Instructions to follow:
Scan the records for the word "with". Copy each line that includes it.
↓↓↓
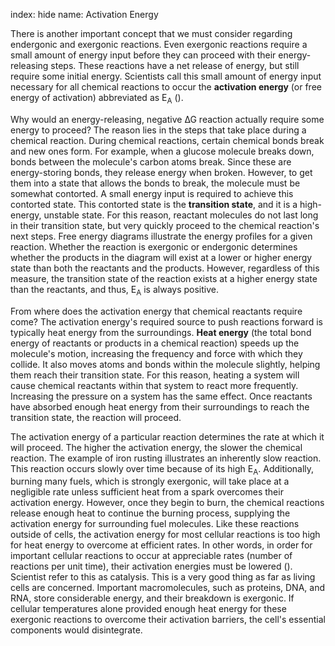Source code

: index: hide
name: Activation Energy

There is another important concept that we must consider regarding endergonic and exergonic reactions. Even exergonic reactions require a small amount of energy input before they can proceed with their energy-releasing steps. These reactions have a net release of energy, but still require some initial energy. Scientists call this small amount of energy input necessary for all chemical reactions to occur the  **activation energy** (or free energy of activation) abbreviated as E<sub>A</sub> ().

Why would an energy-releasing, negative ∆G reaction actually require some energy to proceed? The reason lies in the steps that take place during a chemical reaction. During chemical reactions, certain chemical bonds break and new ones form. For example, when a glucose molecule breaks down, bonds between the molecule's carbon atoms break. Since these are energy-storing bonds, they release energy when broken. However, to get them into a state that allows the bonds to break, the molecule must be somewhat contorted. A small energy input is required to achieve this contorted state. This contorted state is the  **transition state**, and it is a high-energy, unstable state. For this reason, reactant molecules do not last long in their transition state, but very quickly proceed to the chemical reaction's next steps. Free energy diagrams illustrate the energy profiles for a given reaction. Whether the reaction is exergonic or endergonic determines whether the products in the diagram will exist at a lower or higher energy state than both the reactants and the products. However, regardless of this measure, the transition state of the reaction exists at a higher energy state than the reactants, and thus, E<sub>A</sub> is always positive.

From where does the activation energy that chemical reactants require come? The activation energy's required source to push reactions forward is typically heat energy from the surroundings.  **Heat energy** (the total bond energy of reactants or products in a chemical reaction) speeds up the molecule's motion, increasing the frequency and force with which they collide. It also moves atoms and bonds within the molecule slightly, helping them reach their transition state. For this reason, heating a system will cause chemical reactants within that system to react more frequently. Increasing the pressure on a system has the same effect. Once reactants have absorbed enough heat energy from their surroundings to reach the transition state, the reaction will proceed.

The activation energy of a particular reaction determines the rate at which it will proceed. The higher the activation energy, the slower the chemical reaction. The example of iron rusting illustrates an inherently slow reaction. This reaction occurs slowly over time because of its high E<sub>A</sub>. Additionally, burning many fuels, which is strongly exergonic, will take place at a negligible rate unless sufficient heat from a spark overcomes their activation energy. However, once they begin to burn, the chemical reactions release enough heat to continue the burning process, supplying the activation energy for surrounding fuel molecules. Like these reactions outside of cells, the activation energy for most cellular reactions is too high for heat energy to overcome at efficient rates. In other words, in order for important cellular reactions to occur at appreciable rates (number of reactions per unit time), their activation energies must be lowered (). Scientist refer to this as catalysis. This is a very good thing as far as living cells are concerned. Important macromolecules, such as proteins, DNA, and RNA, store considerable energy, and their breakdown is exergonic. If cellular temperatures alone provided enough heat energy for these exergonic reactions to overcome their activation barriers, the cell's essential components would disintegrate.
↑↑↑
Written answer:
There is another important concept that we must consider regarding endergonic and exergonic reactions. Even exergonic reactions require a small amount of energy input before they can proceed with their energy-releasing steps. These reactions have a net release of energy, but still require some initial energy. Scientists call this small amount of energy input necessary for all chemical reactions to occur the  **activation energy** (or free energy of activation) abbreviated as E<sub>A</sub> ().
From where does the activation energy that chemical reactants require come? The activation energy's required source to push reactions forward is typically heat energy from the surroundings.  **Heat energy** (the total bond energy of reactants or products in a chemical reaction) speeds up the molecule's motion, increasing the frequency and force with which they collide. It also moves atoms and bonds within the molecule slightly, helping them reach their transition state. For this reason, heating a system will cause chemical reactants within that system to react more frequently. Increasing the pressure on a system has the same effect. Once reactants have absorbed enough heat energy from their surroundings to reach the transition state, the reaction will proceed.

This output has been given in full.